Whiteley Louise, Sahani Maneesh
Gatsby Computational Neuroscience Unit, University College London London, UK.
Front Hum Neurosci. 2012 Jun 14;6:100. doi: 10.3389/fnhum.2012.00100. eCollection 2012.
The behavioral phenomena of sensory attention are thought to reflect the allocation of a limited processing resource, but there is little consensus on the nature of the resource or why it should be limited. Here we argue that a fundamental bottleneck emerges naturally within Bayesian models of perception, and use this observation to frame a new computational account of the need for, and action of, attention - unifying diverse attentional phenomena in a way that goes beyond previous inferential, probabilistic and Bayesian models. Attentional effects are most evident in cluttered environments, and include both selective phenomena, where attention is invoked by cues that point to particular stimuli, and integrative phenomena, where attention is invoked dynamically by endogenous processing. However, most previous Bayesian accounts of attention have focused on describing relatively simple experimental settings, where cues shape expectations about a small number of upcoming stimuli and thus convey "prior" information about clearly defined objects. While operationally consistent with the experiments it seeks to describe, this view of attention as prior seems to miss many essential elements of both its selective and integrative roles, and thus cannot be easily extended to complex environments. We suggest that the resource bottleneck stems from the computational intractability of exact perceptual inference in complex settings, and that attention reflects an evolved mechanism for approximate inference which can be shaped to refine the local accuracy of perception. We show that this approach extends the simple picture of attention as prior, so as to provide a unified and computationally driven account of both selective and integrative attentional phenomena.

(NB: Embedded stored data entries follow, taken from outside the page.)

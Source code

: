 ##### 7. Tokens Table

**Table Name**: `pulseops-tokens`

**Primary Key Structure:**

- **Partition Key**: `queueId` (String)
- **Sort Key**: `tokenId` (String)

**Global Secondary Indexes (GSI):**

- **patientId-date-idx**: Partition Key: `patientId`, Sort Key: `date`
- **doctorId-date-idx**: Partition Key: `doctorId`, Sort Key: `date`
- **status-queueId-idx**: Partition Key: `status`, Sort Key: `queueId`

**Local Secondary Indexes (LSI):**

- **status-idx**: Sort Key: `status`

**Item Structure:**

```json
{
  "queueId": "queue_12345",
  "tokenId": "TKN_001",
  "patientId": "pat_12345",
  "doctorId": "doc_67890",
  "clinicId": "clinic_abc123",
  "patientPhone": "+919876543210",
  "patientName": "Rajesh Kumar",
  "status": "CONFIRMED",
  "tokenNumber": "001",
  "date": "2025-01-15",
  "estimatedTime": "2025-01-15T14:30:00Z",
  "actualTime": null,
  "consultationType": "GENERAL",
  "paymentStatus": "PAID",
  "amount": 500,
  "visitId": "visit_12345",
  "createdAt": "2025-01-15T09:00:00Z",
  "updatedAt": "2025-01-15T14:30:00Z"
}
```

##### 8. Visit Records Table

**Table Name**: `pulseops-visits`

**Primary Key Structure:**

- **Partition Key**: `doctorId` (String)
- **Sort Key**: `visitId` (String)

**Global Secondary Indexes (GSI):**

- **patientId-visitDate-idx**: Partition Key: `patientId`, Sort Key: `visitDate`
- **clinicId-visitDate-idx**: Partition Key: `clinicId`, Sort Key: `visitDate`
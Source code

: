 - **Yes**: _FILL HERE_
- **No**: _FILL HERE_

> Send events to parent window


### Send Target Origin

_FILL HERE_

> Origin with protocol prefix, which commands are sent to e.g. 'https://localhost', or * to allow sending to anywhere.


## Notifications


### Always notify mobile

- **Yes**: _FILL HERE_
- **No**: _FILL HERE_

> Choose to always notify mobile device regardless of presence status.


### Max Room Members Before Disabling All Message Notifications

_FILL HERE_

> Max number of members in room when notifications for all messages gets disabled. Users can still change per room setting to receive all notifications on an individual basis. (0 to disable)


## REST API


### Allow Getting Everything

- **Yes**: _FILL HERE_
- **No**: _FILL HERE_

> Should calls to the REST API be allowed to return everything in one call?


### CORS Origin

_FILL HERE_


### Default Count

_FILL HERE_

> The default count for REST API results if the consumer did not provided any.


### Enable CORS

感觉注意的行为现象被认为反映了一种有限加工资源的分配,但对于该资源的性质以及为何它应该是有限的,几乎没有达成共识。在这里,我们认为在贝叶斯感知模型中自然会出现一个基本瓶颈,并利用这一观察结果构建一个关于注意的需求和作用的新计算解释——以一种超越先前的推理、概率和贝叶斯模型的方式统一各种注意现象。注意效应在杂乱的环境中最为明显,包括选择性现象(其中注意由指向特定刺激的线索引发)和整合性现象(其中注意由内源性加工动态引发)。然而,以前大多数关于注意的贝叶斯解释都集中在描述相对简单的实验设置上,在这些设置中,线索塑造了对少量即将到来的刺激的预期,从而传达了关于明确界定对象的“先验”信息。虽然在操作上与它试图描述的实验一致,但这种将注意视为先验的观点似乎遗漏了其选择性和整合性作用的许多基本要素,因此不容易扩展到复杂环境。我们认为资源瓶颈源于复杂环境中精确感知推理的计算难处理性,并且注意反映了一种用于近似推理的进化机制,这种机制可以被塑造以提高感知的局部准确性。我们表明,这种方法扩展了将注意视为先验的简单图景,从而为选择性和整合性注意现象提供了一个统一的、由计算驱动的解释。